In our Commonwealth, medical students can and do perform pelvic exams on patients who are under anesthesia for a procedure without explicit consent. The patient often is entirely unaware of what is being done to her body while she is under anesthesia.

The exam is performed not for the health benefit of the patient, but as a training exercise for the medical student.

This practice is not just confined to invasive pelvic exams: patients could similarly be subjected to rectal and prostate exams while under anesthesia.

This seems outrageous and antiquated, but it is happening to our friends, our neighbors, ourselves, without us even knowing. As soon as we learned about it, we knew we needed to end this practice in Pennsylvania.

We believe this common practice is a violation of our bodies and our rights, one that disproportionately, though not exclusively, impacts women.

That is why, along with support from colleagues on both sides of the aisle, we are introducing legislation to ensure medical schools, teaching hospitals, and medical institutions receive informed patient consent for all procedures and exams performed under anesthesia by medical students or for training purposes. 

It is an undeniable violation for doctors to perform unauthorized exams of patients’ bodies while they are under sedation and unable to consent.

It defies understanding that this practice is still legal and occurring in our Commonwealth. As human beings and as patients we have rights, and our legislation is designed to protect those rights.

Our common sense legislation does not prevent physicians from performing exams and treatment necessary to protect a patient’s health, or to act in an emergency situation. It also doesn’t outlaw exams for training purposes.

It simply requires that patients provide explicit approval before their bodies are used for medical training. In fact, Rep. Fiedler’s constituent said, “If I had been explicitly asked and told of the benefits [that] conducting such an exam would have for their training, I probably would have consented.” 

Even more disturbing than the current practice perhaps, is that research on where and how frequently this practice occurs is not well-documented: the majority of people who have been given such an exam will never know.

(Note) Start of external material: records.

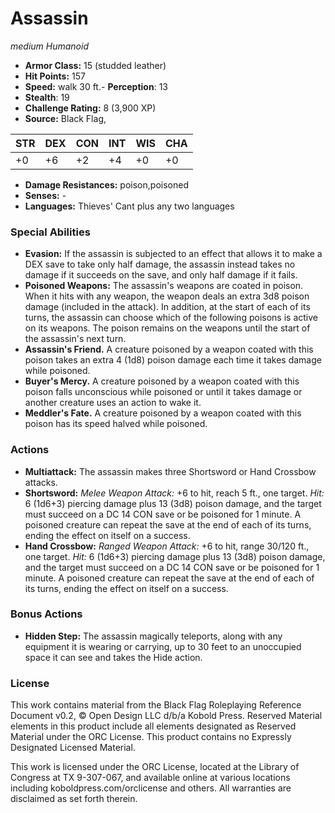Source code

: # Assassin

*medium* *Humanoid*

- **Armor Class:** 15 (studded leather)
- **Hit Points:** 157 
- **Speed:** walk 30 ft.- **Perception**: 13
- **Stealth**: 19
- **Challenge Rating:** 8 (3,900 XP)
- **Source:** Black Flag,

| STR | DEX | CON | INT | WIS | CHA |
| --- | --- | --- | --- | --- | --- |
| +0 | +6 | +2 | +4 | +0 | +0 |

- **Damage Resistances:** poison,poisoned
- **Senses:** -
- **Languages:** Thieves' Cant plus any two languages

### Special Abilities

- **Evasion:** If the assassin is subjected to an effect that allows it to make a DEX save to take only half damage, the assassin instead takes no damage if it succeeds on the save, and only half damage if it fails.
- **Poisoned Weapons:** The assassin's weapons are coated in poison. When it hits with any weapon, the weapon deals an extra 3d8 poison damage (included in the attack). In addition, at the start of each of its turns, the assassin can choose which of the following poisons is active on its weapons. The poison remains on the weapons until the start of the assassin's next turn.
- **Assassin's Friend.** A creature poisoned by a weapon coated with this poison takes an extra 4 (1d8) poison damage each time it takes damage while poisoned.
- **Buyer's Mercy.** A creature poisoned by a weapon coated with this poison falls unconscious while poisoned or until it takes damage or another creature uses an action to wake it.
- **Meddler's Fate.** A creature poisoned by a weapon coated with this poison has its speed halved while poisoned.

### Actions

- **Multiattack:** The assassin makes three Shortsword or Hand Crossbow attacks.
- **Shortsword:** _Melee Weapon Attack:_ +6 to hit, reach 5 ft., one target. _Hit:_ 6 (1d6+3) piercing damage plus 13 (3d8) poison damage, and the target must succeed on a DC 14 CON save or be poisoned for 1 minute. A poisoned creature can repeat the save at the end of each of its turns, ending the effect on itself on a success.
- **Hand Crossbow:** _Ranged Weapon Attack:_ +6 to hit, range 30/120 ft., one target. _Hit:_ 6 (1d6+3) piercing damage plus 13 (3d8) poison damage, and the target must succeed on a DC 14 CON save or be poisoned for 1 minute. A poisoned creature can repeat the save at the end of each of its turns, ending the effect on itself on a success.

### Bonus Actions

- **Hidden Step:** The assassin magically teleports, along with any equipment it is wearing or carrying, up to 30 feet to an unoccupied space it can see and takes the Hide action.


### License

This work contains material from the Black Flag Roleplaying Reference Document v0.2, © Open Design LLC d/b/a Kobold Press. Reserved Material elements in this product include all elements designated as Reserved Material under the ORC License. This product contains no Expressly Designated Licensed Material.

This work is licensed under the ORC License, located at the Library of Congress at TX 9-307-067, and available online at various locations including koboldpress.com/orclicense and others. All warranties are disclaimed as set forth therein.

Most women who have been used for practice pelvic exams have no way of being certain, unless they wake up with discomfort unrelated to their surgery or have other reasons to be suspicious such as finding gauze or instruments inside them while recovering from anesthesia after surgical procedures for an unrelated ailment.

However, 90 percent of medical students from Philadelphia’s five medical schools admitted to having performed a pelvic exam on an anesthetized woman.

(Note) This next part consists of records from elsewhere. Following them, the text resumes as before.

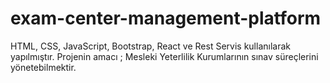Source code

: # exam-center-management-platform
HTML, CSS, JavaScript, Bootstrap, React ve Rest Servis kullanılarak yapılmıştır. Projenin amacı ; Mesleki Yeterlilik Kurumlarının sınav süreçlerini yönetebilmektir.
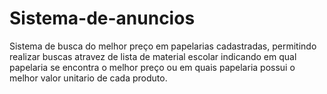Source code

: # Sistema-de-anuncios

Sistema de busca do melhor preço em papelarias cadastradas, permitindo realizar buscas atravez
de lista de material escolar indicando em qual papelaria se encontra o melhor preço ou em quais
papelaria possui o melhor valor unitario de cada produto. 
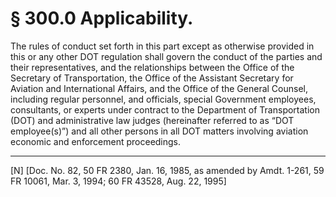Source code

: # § 300.0   Applicability.

The rules of conduct set forth in this part except as otherwise provided in this or any other DOT regulation shall govern the conduct of the parties and their representatives, and the relationships between the Office of the Secretary of Transportation, the Office of the Assistant Secretary for Aviation and International Affairs, and the Office of the General Counsel, including regular personnel, and officials, special Government employees, consultants, or experts under contract to the Department of Transportation (DOT) and administrative law judges (hereinafter referred to as “DOT employee(s)”) and all other persons in all DOT matters involving aviation economic and enforcement proceedings.



---

[N] [Doc. No. 82, 50 FR 2380, Jan. 16, 1985, as amended by Amdt. 1-261, 59 FR 10061, Mar. 3, 1994; 60 FR 43528, Aug. 22, 1995]




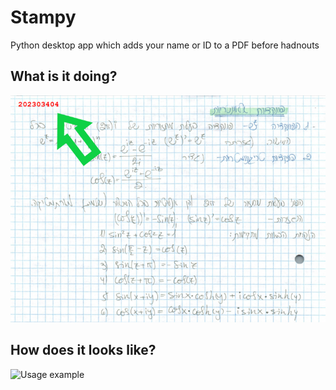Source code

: # Stampy
Python desktop app which adds your name or ID to a PDF before hadnouts


## What is it doing?
![Usage example](https://raw.githubusercontent.com/omer-re/Stampy/main/example/example.png?token=AJKXIT2SWQECZQSNHD6EXF3AGFNUY)

## How does it looks like?
![Usage example]((https://raw.githubusercontent.com/omer-re/Stampy/main/example/GUI.png?token=AJKXIT32XSKEYZ7TLNLKS33AGFNUY))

Since 2003, the Association of American Medical Colleges has been on record opposing the practice, stating that “performing pelvic examinations on women under anesthesia, without their knowledge or approval…is unethical and unacceptable.”

We believe that pelvic and rectal exams performed without consent are part of a larger societal problem in which our bodies are not respected. We join more than a dozen other states proposing bills banning unauthorized pelvic, rectal, and prostate exams.

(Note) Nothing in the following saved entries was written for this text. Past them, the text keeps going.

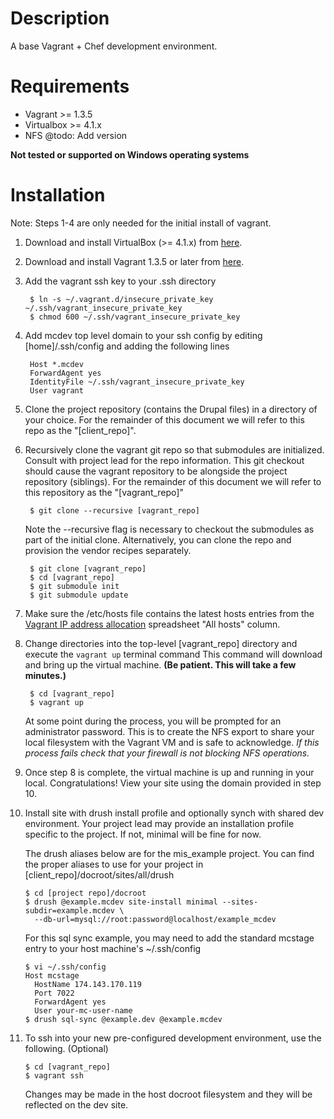 # Description

A base Vagrant + Chef development environment.

# Requirements

* Vagrant >= 1.3.5
* Virtualbox >= 4.1.x
* NFS @todo: Add version

**Not tested or supported on Windows operating systems**

# Installation

Note: Steps 1-4 are only needed for the initial install of vagrant.

1. Download and install VirtualBox (>= 4.1.x)
from [here](https://www.virtualbox.org/wiki/Downloads).

2. Download and install Vagrant 1.3.5 or later
from [here]( http://www.vagrantup.com/downloads.html).

3. Add the vagrant ssh key to your .ssh directory

        $ ln -s ~/.vagrant.d/insecure_private_key ~/.ssh/vagrant_insecure_private_key
        $ chmod 600 ~/.ssh/vagrant_insecure_private_key

4. Add mcdev top level domain to your ssh config by editing [home]/.ssh/config and
adding the following lines

        Host *.mcdev
        ForwardAgent yes
        IdentityFile ~/.ssh/vagrant_insecure_private_key
        User vagrant

5. Clone the project repository (contains the Drupal files) in a directory of your
choice. For the remainder of this document we will refer to this repo as the
"[client_repo]".

6. Recursively clone the vagrant git repo so that submodules are initialized. Consult with
project lead for the repo information. This git checkout should cause the vagrant
repository to be alongside the project repository (siblings). For the remainder
of this document we will refer to this repository as the "[vagrant_repo]"

        $ git clone --recursive [vagrant_repo]

    Note the --recursive flag is necessary to checkout the submodules as part
    of the initial clone. Alternatively, you can clone the repo and provision the
    vendor recipes separately.

        $ git clone [vagrant_repo]
        $ cd [vagrant_repo]
        $ git submodule init
        $ git submodule update

7. Make sure the /etc/hosts file contains the latest hosts entries from the
[Vagrant IP address allocation](https://docs.google.com/a/mediacurrent.com/spreadsheet/pub?key=0AuLhQk3Txl-JdFNGOGNEV0twcUlwR09tWkU1NVNMZnc&output=html)
spreadsheet "All hosts" column.

8. Change directories into the top-level [vagrant_repo] directory and execute the
`vagrant up` terminal command This command will download and bring up the virtual
machine. **(Be patient.  This will take a few minutes.)**

        $ cd [vagrant_repo]
        $ vagrant up

    At some point during the process, you will be prompted for an administrator
    password. This is to create the NFS export to share your local filesystem
    with the Vagrant VM and is safe to acknowledge. *If this process fails check
    that your firewall is not blocking NFS operations.*

9. Once step 8 is complete, the virtual machine is up and running in your local.
Congratulations! View your site using the domain provided in step 10.

10. Install site with drush install profile and optionally synch with shared dev 
environment. Your project lead may provide an installation profile specific to
the project. If not, minimal will be fine for now.

    The drush aliases below are for the mis_example project. You can find the
    proper aliases to use for your project in [client_repo]/docroot/sites/all/drush

        $ cd [project repo]/docroot
        $ drush @example.mcdev site-install minimal --sites-subdir=example.mcdev \
          --db-url=mysql://root:password@localhost/example_mcdev

    For this sql sync example, you may need to add the standard mcstage entry to your
    host machine's ~/.ssh/config

        $ vi ~/.ssh/config
        Host mcstage
          HostName 174.143.170.119
          Port 7022
          ForwardAgent yes
          User your-mc-user-name
        $ drush sql-sync @example.dev @example.mcdev

11. To ssh into your new pre-configured development environment, use the
following. (Optional)

        $ cd [vagrant_repo]
        $ vagrant ssh

    Changes may be made in the host docroot filesystem and they will be
    reflected on the dev site.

Performing such exams without consent is currently illegal in Hawaii, Virginia, Oregon, California, Iowa, Illinois, Utah, Maryland, and New York and similar legislation is pending in other states, including Minnesota and Massachusetts. It is well past time for our Commonwealth to join this fight. 

Trust is integral to the doctor-patient relationship. Performance of an unauthorized pelvic exam on an unconscious patient is an obvious violation of those tenants and destroys that doctor-patient bond. Extraneous procedures unrelated to medical treatment should require a separate consent. 

Our legislation will help protect patient’s rights and increase the trust that Pennsylvanians have in their medical care. We call on the General Assembly, in a bipartisan fashion, to stand with patients and end Pennsylvania’s outrageous practice of non-consensual, unnecessary pelvic, prostate, and rectal exams.

State Reps. Elizabeth Fiedler and Liz Hanbidge, both Democrats, respectively represent the Philadelphia-based 184th House District, and the Montgomery County-based 61st District. They write from Harrisburg.